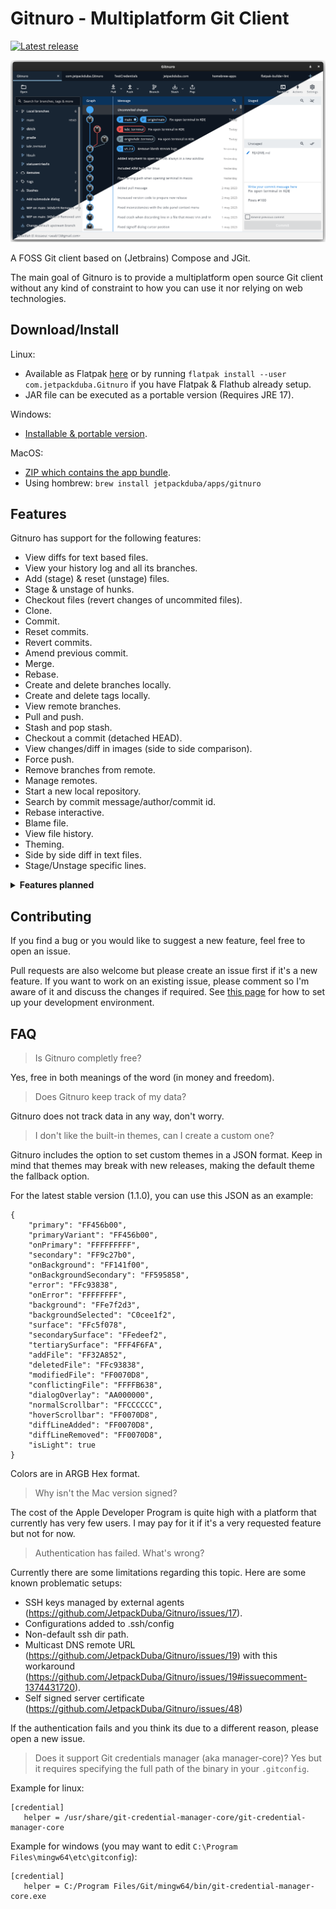 # Gitnuro - Multiplatform Git Client

[![Latest release](https://img.shields.io/github/v/release/JetpackDuba/Gitnuro?color=blue&label=latest%20release)](https://github.com/JetpackDuba/Gitnuro/releases/latest)

![Icon](res/img/cover.png)

A FOSS Git client based on (Jetbrains) Compose and JGit.

The main goal of Gitnuro is to provide a multiplatform open source Git client without any kind of constraint to how you
can use it nor relying on web technologies.

## Download/Install

Linux:

- Available as Flatpak [here](https://beta.flathub.org/apps/details/com.jetpackduba.Gitnuro) or by
  running `flatpak install --user com.jetpackduba.Gitnuro` if you have Flatpak & Flathub already setup.
- JAR file can be executed as a portable version (Requires JRE 17).

Windows:

- [Installable & portable version](https://github.com/JetpackDuba/Gitnuro/releases/latest).

MacOS:

- [ZIP which contains the app bundle](https://github.com/JetpackDuba/Gitnuro/releases/latest).
- Using hombrew: `brew install jetpackduba/apps/gitnuro`

## Features

Gitnuro has support for the following features:

- View diffs for text based files.
- View your history log and all its branches.
- Add (stage) & reset (unstage) files.
- Stage & unstage of hunks.
- Checkout files (revert changes of uncommited files).
- Clone.
- Commit.
- Reset commits.
- Revert commits.
- Amend previous commit.
- Merge.
- Rebase.
- Create and delete branches locally.
- Create and delete tags locally.
- View remote branches.
- Pull and push.
- Stash and pop stash.
- Checkout a commit (detached HEAD).
- View changes/diff in images (side to side comparison).
- Force push.
- Remove branches from remote.
- Manage remotes.
- Start a new local repository.
- Search by commit message/author/commit id.
- Rebase interactive.
- Blame file.
- View file history.
- Theming.
- Side by side diff in text files.
- Stage/Unstage specific lines.

<details>
  <summary><b>Features planned</b></summary>

- Create/Apply patches
- Remove tags from remote.
- View stashes in the log tree.
- Submodules support (planned for 1.2.0).
- Change the tracking of a specific branch.
- Syntax highlighting for diff.
- Various log options like showing the author, filtering by current branch o hide remote branches.
- Customizations settings.

</details>

## Contributing

If you find a bug or you would like to suggest a new feature, feel free to open an issue.

Pull requests are also welcome but please create an issue first if it's a new feature. If you want to work on an
existing issue, please comment so I'm aware of it and discuss the changes if required.
See [this page](DEVELOPMENT.md) for how to set up your development environment.

## FAQ

> Is Gitnuro completly free?

Yes, free in both meanings of the word (in money and freedom).

> Does Gitnuro keep track of my data?

Gitnuro does not track data in any way, don't worry.

> I don't like the built-in themes, can I create a custom one?

Gitnuro includes the option to set custom themes in a JSON format. Keep in mind that themes may break with new releases,
making the default theme the fallback option.

For the latest stable version (1.1.0), you can use this JSON as an example:

```
{
    "primary": "FF456b00",
    "primaryVariant": "FF456b00",
    "onPrimary": "FFFFFFFFF",
    "secondary": "FF9c27b0",
    "onBackground": "FF141f00",
    "onBackgroundSecondary": "FF595858",
    "error": "FFc93838",
    "onError": "FFFFFFFF",
    "background": "FFe7f2d3",
    "backgroundSelected": "C0cee1f2",
    "surface": "FFc5f078",
    "secondarySurface": "FFedeef2",
    "tertiarySurface": "FFF4F6FA",
    "addFile": "FF32A852",
    "deletedFile": "FFc93838",
    "modifiedFile": "FF0070D8",
    "conflictingFile": "FFFFB638",
    "dialogOverlay": "AA000000",
    "normalScrollbar": "FFCCCCCC",
    "hoverScrollbar": "FF0070D8",
    "diffLineAdded": "FF0070D8",
    "diffLineRemoved": "FF0070D8",
    "isLight": true
}
```

Colors are in ARGB Hex format.

> Why isn't the Mac version signed?

The cost of the Apple Developer Program is quite high with a platform that currently has very few users. I may pay for
it if it's a very requested feature but not for now.

> Authentication has failed. What's wrong?

Currently there are some limitations regarding this topic. Here are some known problematic setups:

- SSH keys managed by external agents (https://github.com/JetpackDuba/Gitnuro/issues/17).
- Configurations added to .ssh/config
- Non-default ssh dir path.
- Multicast DNS remote URL (https://github.com/JetpackDuba/Gitnuro/issues/19) with this
  workaround (https://github.com/JetpackDuba/Gitnuro/issues/19#issuecomment-1374431720).
- Self signed server certificate (https://github.com/JetpackDuba/Gitnuro/issues/48)

If the authentication fails and you think its due to a different reason, please open a new issue.


> Does it support Git credentials manager (aka manager-core)?
> Yes but it requires specifying the full path of the binary in your `.gitconfig`.

Example for linux:

```
[credential]
   helper = /usr/share/git-credential-manager-core/git-credential-manager-core
```

Example for windows (you may want to edit `C:\Program Files\mingw64\etc\gitconfig`):

```
[credential]
   helper = C:/Program Files/Git/mingw64/bin/git-credential-manager-core.exe
```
________
### Problem details
When you retype the data above, match every line exactly and leave the pictures behind.

### Task answer
 # Gitnuro - Multiplatform Git Client

[![Latest release](https://img.shields.io/github/v/release/JetpackDuba/Gitnuro?color=blue&label=latest%20release)](https://github.com/JetpackDuba/Gitnuro/releases/latest)

![Icon](res/img/cover.png)

A FOSS Git client based on (Jetbrains) Compose and JGit.

The main goal of Gitnuro is to provide a multiplatform open source Git client without any kind of constraint to how you
can use it nor relying on web technologies.

## Download/Install

Linux:

- Available as Flatpak [here](https://beta.flathub.org/apps/details/com.jetpackduba.Gitnuro) or by
  running `flatpak install --user com.jetpackduba.Gitnuro` if you have Flatpak & Flathub already setup.
- JAR file can be executed as a portable version (Requires JRE 17).

Windows:

- [Installable & portable version](https://github.com/JetpackDuba/Gitnuro/releases/latest).

MacOS:

- [ZIP which contains the app bundle](https://github.com/JetpackDuba/Gitnuro/releases/latest).
- Using hombrew: `brew install jetpackduba/apps/gitnuro`

## Features

Gitnuro has support for the following features:

- View diffs for text based files.
- View your history log and all its branches.
- Add (stage) & reset (unstage) files.
- Stage & unstage of hunks.
- Checkout files (revert changes of uncommited files).
- Clone.
- Commit.
- Reset commits.
- Revert commits.
- Amend previous commit.
- Merge.
- Rebase.
- Create and delete branches locally.
- Create and delete tags locally.
- View remote branches.
- Pull and push.
- Stash and pop stash.
- Checkout a commit (detached HEAD).
- View changes/diff in images (side to side comparison).
- Force push.
- Remove branches from remote.
- Manage remotes.
- Start a new local repository.
- Search by commit message/author/commit id.
- Rebase interactive.
- Blame file.
- View file history.
- Theming.
- Side by side diff in text files.
- Stage/Unstage specific lines.

<details>
  <summary><b>Features planned</b></summary>

- Create/Apply patches
- Remove tags from remote.
- View stashes in the log tree.
- Submodules support (planned for 1.2.0).
- Change the tracking of a specific branch.
- Syntax highlighting for diff.
- Various log options like showing the author, filtering by current branch o hide remote branches.
- Customizations settings.

</details>

## Contributing

If you find a bug or you would like to suggest a new feature, feel free to open an issue.

Pull requests are also welcome but please create an issue first if it's a new feature. If you want to work on an
existing issue, please comment so I'm aware of it and discuss the changes if required.
See [this page](DEVELOPMENT.md) for how to set up your development environment.

## FAQ

> Is Gitnuro completly free?

Yes, free in both meanings of the word (in money and freedom).

> Does Gitnuro keep track of my data?

Gitnuro does not track data in any way, don't worry.

> I don't like the built-in themes, can I create a custom one?

Gitnuro includes the option to set custom themes in a JSON format. Keep in mind that themes may break with new releases,
making the default theme the fallback option.

For the latest stable version (1.1.0), you can use this JSON as an example:

```
{
    "primary": "FF456b00",
    "primaryVariant": "FF456b00",
    "onPrimary": "FFFFFFFFF",
    "secondary": "FF9c27b0",
    "onBackground": "FF141f00",
    "onBackgroundSecondary": "FF595858",
    "error": "FFc93838",
    "onError": "FFFFFFFF",
    "background": "FFe7f2d3",
    "backgroundSelected": "C0cee1f2",
    "surface": "FFc5f078",
    "secondarySurface": "FFedeef2",
    "tertiarySurface": "FFF4F6FA",
    "addFile": "FF32A852",
    "deletedFile": "FFc93838",
    "modifiedFile": "FF0070D8",
    "conflictingFile": "FFFFB638",
    "dialogOverlay": "AA000000",
    "normalScrollbar": "FFCCCCCC",
    "hoverScrollbar": "FF0070D8",
    "diffLineAdded": "FF0070D8",
    "diffLineRemoved": "FF0070D8",
    "isLight": true
}
```

Colors are in ARGB Hex format.

> Why isn't the Mac version signed?

The cost of the Apple Developer Program is quite high with a platform that currently has very few users. I may pay for
it if it's a very requested feature but not for now.

> Authentication has failed. What's wrong?

Currently there are some limitations regarding this topic. Here are some known problematic setups:

- SSH keys managed by external agents (https://github.com/JetpackDuba/Gitnuro/issues/17).
- Configurations added to .ssh/config
- Non-default ssh dir path.
- Multicast DNS remote URL (https://github.com/JetpackDuba/Gitnuro/issues/19) with this
  workaround (https://github.com/JetpackDuba/Gitnuro/issues/19#issuecomment-1374431720).
- Self signed server certificate (https://github.com/JetpackDuba/Gitnuro/issues/48)

If the authentication fails and you think its due to a different reason, please open a new issue.


> Does it support Git credentials manager (aka manager-core)?
> Yes but it requires specifying the full path of the binary in your `.gitconfig`.

Example for linux:

```
[credential]
   helper = /usr/share/git-credential-manager-core/git-credential-manager-core
```

Example for windows (you may want to edit `C:\Program Files\mingw64\etc\gitconfig`):

```
[credential]
   helper = C:/Program Files/Git/mingw64/bin/git-credential-manager-core.exe
```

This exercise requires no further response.